Stored data —
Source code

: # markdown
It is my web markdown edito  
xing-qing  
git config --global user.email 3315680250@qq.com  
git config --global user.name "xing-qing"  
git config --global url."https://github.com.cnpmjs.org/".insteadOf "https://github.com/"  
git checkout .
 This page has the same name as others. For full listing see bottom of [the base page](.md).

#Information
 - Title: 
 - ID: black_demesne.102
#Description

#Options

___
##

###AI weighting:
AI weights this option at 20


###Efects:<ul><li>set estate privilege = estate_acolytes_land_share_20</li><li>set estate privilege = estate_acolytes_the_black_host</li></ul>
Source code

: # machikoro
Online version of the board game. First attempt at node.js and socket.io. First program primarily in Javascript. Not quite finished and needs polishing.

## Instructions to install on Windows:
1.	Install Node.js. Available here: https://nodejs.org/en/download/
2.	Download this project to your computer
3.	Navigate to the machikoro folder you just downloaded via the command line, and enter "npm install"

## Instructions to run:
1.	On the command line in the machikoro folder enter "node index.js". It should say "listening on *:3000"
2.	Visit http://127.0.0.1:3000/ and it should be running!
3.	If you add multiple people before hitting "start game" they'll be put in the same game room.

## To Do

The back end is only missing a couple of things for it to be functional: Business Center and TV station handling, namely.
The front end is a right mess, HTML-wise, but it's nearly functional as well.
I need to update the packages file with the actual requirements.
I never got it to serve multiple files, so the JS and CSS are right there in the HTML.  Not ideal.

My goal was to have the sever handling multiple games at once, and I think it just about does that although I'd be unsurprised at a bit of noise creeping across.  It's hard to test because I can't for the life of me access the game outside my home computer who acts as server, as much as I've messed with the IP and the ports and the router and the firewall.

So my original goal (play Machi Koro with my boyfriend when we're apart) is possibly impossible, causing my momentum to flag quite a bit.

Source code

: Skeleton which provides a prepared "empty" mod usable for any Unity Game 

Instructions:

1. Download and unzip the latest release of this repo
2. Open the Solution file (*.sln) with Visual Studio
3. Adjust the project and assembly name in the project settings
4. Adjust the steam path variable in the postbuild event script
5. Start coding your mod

REQUIRED ACTION —
Go through the data and retype all of it exactly.

SOLUTION TO THIS TASK —
Source code

: # markdown
It is my web markdown edito  
xing-qing  
git config --global user.email 3315680250@qq.com  
git config --global user.name "xing-qing"  
git config --global url."https://github.com.cnpmjs.org/".insteadOf "https://github.com/"  
git checkout .
 This page has the same name as others. For full listing see bottom of [the base page](.md).

#Information
 - Title: 
 - ID: black_demesne.102
#Description

#Options

___
##

###AI weighting:
AI weights this option at 20


###Efects:<ul><li>set estate privilege = estate_acolytes_land_share_20</li><li>set estate privilege = estate_acolytes_the_black_host</li></ul>
Source code

: # machikoro
Online version of the board game. First attempt at node.js and socket.io. First program primarily in Javascript. Not quite finished and needs polishing.

## Instructions to install on Windows:
1.	Install Node.js. Available here: https://nodejs.org/en/download/
2.	Download this project to your computer
3.	Navigate to the machikoro folder you just downloaded via the command line, and enter "npm install"

## Instructions to run:
1.	On the command line in the machikoro folder enter "node index.js". It should say "listening on *:3000"
2.	Visit http://127.0.0.1:3000/ and it should be running!
3.	If you add multiple people before hitting "start game" they'll be put in the same game room.

## To Do

The back end is only missing a couple of things for it to be functional: Business Center and TV station handling, namely.
The front end is a right mess, HTML-wise, but it's nearly functional as well.
I need to update the packages file with the actual requirements.
I never got it to serve multiple files, so the JS and CSS are right there in the HTML.  Not ideal.

My goal was to have the sever handling multiple games at once, and I think it just about does that although I'd be unsurprised at a bit of noise creeping across.  It's hard to test because I can't for the life of me access the game outside my home computer who acts as server, as much as I've messed with the IP and the ports and the router and the firewall.

So my original goal (play Machi Koro with my boyfriend when we're apart) is possibly impossible, causing my momentum to flag quite a bit.

Source code

: Skeleton which provides a prepared "empty" mod usable for any Unity Game 

Instructions:

1. Download and unzip the latest release of this repo
2. Open the Solution file (*.sln) with Visual Studio
3. Adjust the project and assembly name in the project settings
4. Adjust the steam path variable in the postbuild event script
5. Start coding your mod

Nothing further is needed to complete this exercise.